— Task item —
From the entries below, copy every line holding the word "Proof".

Data extracted from a collection
- Opening Delimiter -

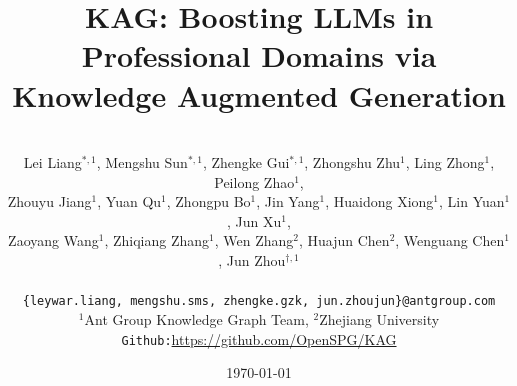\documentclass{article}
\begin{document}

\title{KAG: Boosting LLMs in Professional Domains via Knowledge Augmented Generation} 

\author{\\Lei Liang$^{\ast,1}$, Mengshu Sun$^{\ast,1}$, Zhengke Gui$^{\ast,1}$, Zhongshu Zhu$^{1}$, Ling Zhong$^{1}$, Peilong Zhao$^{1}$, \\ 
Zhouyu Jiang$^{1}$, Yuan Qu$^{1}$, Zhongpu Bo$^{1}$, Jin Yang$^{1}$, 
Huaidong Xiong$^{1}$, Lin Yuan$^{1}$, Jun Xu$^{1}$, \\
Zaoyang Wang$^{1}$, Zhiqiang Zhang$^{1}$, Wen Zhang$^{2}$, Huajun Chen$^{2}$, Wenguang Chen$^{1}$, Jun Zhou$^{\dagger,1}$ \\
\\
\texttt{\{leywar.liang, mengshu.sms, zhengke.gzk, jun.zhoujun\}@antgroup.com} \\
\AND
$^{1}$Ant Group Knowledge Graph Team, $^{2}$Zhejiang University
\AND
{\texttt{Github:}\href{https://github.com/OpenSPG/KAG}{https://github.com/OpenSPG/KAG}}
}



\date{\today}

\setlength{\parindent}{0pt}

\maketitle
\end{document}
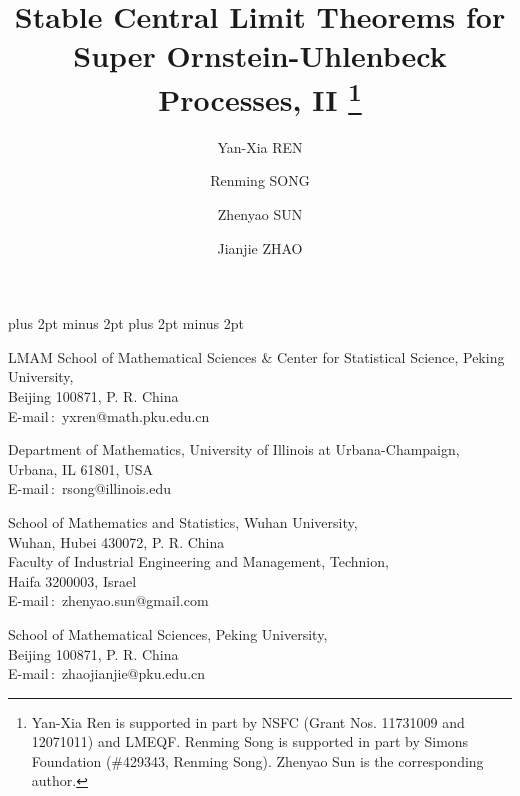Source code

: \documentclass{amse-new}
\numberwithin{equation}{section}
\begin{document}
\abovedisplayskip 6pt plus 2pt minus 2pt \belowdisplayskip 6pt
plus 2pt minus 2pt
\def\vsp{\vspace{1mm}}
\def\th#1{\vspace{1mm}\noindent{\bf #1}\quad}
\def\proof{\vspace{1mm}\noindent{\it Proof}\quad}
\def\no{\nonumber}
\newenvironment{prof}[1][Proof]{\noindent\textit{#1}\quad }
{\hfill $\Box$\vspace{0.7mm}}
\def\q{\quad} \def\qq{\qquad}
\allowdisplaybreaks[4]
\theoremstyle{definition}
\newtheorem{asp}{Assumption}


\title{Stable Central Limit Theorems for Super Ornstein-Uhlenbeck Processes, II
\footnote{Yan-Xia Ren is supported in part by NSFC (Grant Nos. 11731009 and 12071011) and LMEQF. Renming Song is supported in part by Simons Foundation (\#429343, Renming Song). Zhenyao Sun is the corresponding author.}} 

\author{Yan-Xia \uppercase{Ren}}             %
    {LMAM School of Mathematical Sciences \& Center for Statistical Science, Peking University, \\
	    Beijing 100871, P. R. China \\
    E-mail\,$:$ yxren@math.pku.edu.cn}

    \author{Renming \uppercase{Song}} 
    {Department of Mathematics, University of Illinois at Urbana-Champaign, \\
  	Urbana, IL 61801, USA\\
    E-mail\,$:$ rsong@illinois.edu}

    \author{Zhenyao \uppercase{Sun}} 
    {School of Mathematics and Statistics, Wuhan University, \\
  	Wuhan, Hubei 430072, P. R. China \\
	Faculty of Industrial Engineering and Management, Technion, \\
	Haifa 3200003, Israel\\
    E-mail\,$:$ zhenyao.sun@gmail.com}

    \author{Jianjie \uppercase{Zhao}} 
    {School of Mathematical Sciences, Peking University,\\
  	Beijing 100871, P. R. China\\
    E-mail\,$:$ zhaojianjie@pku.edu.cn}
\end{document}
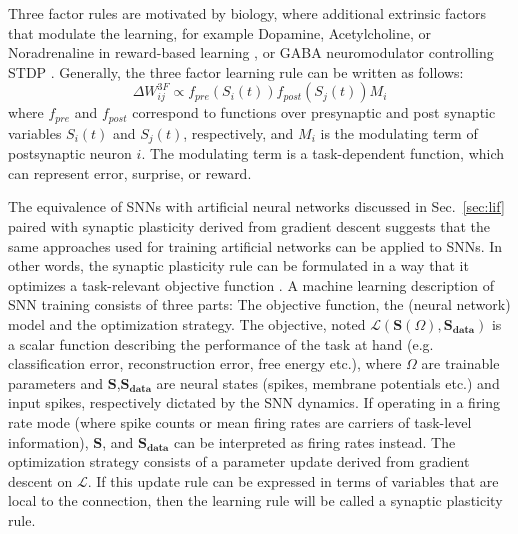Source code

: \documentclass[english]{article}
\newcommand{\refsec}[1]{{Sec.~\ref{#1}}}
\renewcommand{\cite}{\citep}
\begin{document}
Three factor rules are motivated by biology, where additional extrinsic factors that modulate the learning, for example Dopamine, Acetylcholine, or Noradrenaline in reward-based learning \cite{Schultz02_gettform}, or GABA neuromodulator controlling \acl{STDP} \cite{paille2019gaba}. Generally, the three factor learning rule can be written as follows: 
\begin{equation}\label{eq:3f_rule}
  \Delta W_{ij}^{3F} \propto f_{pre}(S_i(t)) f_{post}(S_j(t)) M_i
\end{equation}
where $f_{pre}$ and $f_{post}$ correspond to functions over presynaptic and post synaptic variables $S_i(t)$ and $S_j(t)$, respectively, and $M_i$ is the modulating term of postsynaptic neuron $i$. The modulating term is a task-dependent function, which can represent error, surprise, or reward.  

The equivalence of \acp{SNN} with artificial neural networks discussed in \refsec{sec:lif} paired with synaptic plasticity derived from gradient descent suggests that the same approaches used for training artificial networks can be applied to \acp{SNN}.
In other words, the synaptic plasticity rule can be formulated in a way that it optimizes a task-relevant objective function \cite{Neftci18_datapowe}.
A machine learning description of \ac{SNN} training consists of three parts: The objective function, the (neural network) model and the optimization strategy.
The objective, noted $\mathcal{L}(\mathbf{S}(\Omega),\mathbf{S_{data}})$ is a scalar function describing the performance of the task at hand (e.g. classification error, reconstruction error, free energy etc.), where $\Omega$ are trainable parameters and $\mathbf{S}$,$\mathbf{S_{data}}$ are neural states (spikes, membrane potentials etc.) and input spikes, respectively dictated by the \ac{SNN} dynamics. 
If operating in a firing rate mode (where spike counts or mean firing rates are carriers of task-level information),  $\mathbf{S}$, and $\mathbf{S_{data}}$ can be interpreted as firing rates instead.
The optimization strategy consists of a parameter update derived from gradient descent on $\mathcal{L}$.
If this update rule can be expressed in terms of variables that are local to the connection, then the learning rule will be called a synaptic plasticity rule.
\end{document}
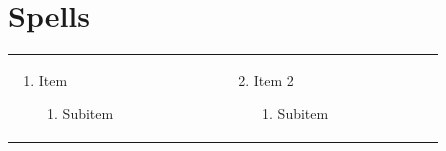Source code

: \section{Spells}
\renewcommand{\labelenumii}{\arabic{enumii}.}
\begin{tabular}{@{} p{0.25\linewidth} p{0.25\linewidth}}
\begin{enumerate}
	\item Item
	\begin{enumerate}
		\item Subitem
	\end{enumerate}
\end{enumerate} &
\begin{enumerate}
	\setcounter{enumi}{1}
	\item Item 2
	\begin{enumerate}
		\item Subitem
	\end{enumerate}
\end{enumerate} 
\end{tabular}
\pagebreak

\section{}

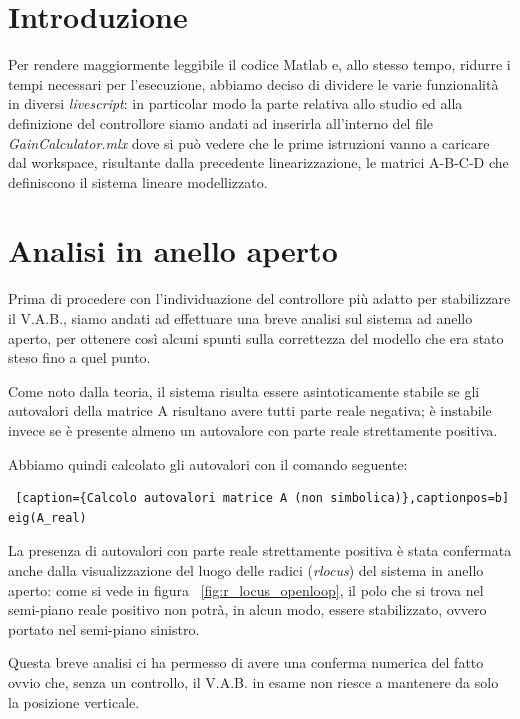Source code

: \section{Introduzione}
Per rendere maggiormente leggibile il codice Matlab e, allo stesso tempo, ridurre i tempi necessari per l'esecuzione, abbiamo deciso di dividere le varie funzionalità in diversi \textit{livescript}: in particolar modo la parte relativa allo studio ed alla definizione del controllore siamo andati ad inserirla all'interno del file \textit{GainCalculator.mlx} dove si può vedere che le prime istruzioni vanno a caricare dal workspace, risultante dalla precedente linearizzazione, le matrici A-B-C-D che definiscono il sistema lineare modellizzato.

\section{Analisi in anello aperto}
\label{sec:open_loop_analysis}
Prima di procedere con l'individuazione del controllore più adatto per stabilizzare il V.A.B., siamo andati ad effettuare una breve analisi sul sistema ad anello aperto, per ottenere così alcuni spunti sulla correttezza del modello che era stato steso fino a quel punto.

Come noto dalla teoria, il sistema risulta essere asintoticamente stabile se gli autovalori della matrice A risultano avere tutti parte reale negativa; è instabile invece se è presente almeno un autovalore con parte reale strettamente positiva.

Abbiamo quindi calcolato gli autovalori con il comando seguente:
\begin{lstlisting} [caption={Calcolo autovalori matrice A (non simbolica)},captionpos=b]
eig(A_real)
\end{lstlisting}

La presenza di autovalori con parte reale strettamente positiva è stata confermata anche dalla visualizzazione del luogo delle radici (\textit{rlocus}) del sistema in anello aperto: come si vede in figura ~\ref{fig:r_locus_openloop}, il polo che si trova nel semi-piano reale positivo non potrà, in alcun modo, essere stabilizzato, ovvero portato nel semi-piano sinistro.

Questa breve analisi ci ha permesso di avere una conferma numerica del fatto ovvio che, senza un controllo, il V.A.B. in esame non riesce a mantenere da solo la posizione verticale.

- Closing Delimiter -
- Opening Delimiter -

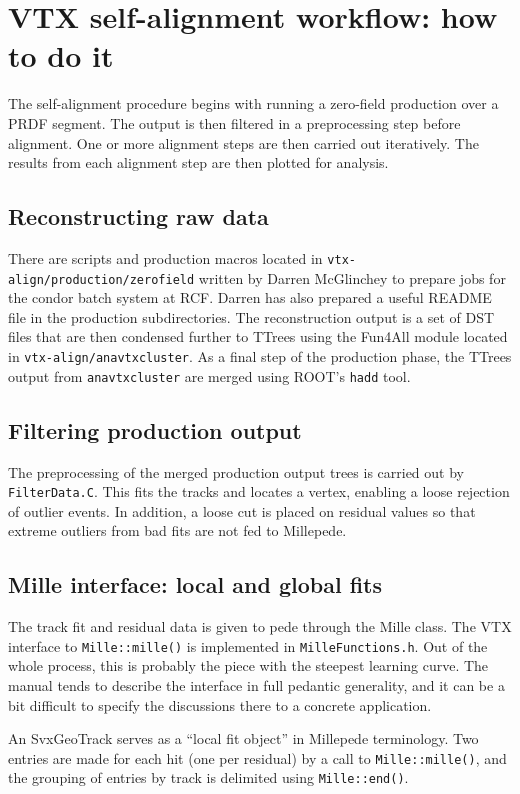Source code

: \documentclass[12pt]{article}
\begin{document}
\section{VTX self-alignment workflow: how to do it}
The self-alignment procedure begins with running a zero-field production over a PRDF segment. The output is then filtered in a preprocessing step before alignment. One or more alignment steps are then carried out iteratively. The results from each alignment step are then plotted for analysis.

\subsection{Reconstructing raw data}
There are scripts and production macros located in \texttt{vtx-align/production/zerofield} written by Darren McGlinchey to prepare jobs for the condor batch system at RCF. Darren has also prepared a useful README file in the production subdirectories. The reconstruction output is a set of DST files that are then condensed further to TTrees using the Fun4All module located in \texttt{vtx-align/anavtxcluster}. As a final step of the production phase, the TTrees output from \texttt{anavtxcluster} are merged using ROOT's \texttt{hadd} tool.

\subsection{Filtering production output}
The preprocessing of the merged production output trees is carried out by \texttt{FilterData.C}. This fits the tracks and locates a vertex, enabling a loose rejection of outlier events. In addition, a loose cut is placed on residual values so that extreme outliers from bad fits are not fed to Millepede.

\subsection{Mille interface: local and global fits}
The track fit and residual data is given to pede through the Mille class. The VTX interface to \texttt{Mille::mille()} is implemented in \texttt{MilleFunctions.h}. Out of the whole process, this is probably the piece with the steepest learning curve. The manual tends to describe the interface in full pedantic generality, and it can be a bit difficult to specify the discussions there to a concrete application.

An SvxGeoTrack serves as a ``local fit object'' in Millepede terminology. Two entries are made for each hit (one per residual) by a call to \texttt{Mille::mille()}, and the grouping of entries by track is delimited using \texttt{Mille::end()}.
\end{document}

- Closing Delimiter -

— Completed exercise —
\def\proof{\vspace{1mm}\noindent{\it Proof}\quad}
\newenvironment{prof}[1][Proof]{\noindent\textit{#1}\quad }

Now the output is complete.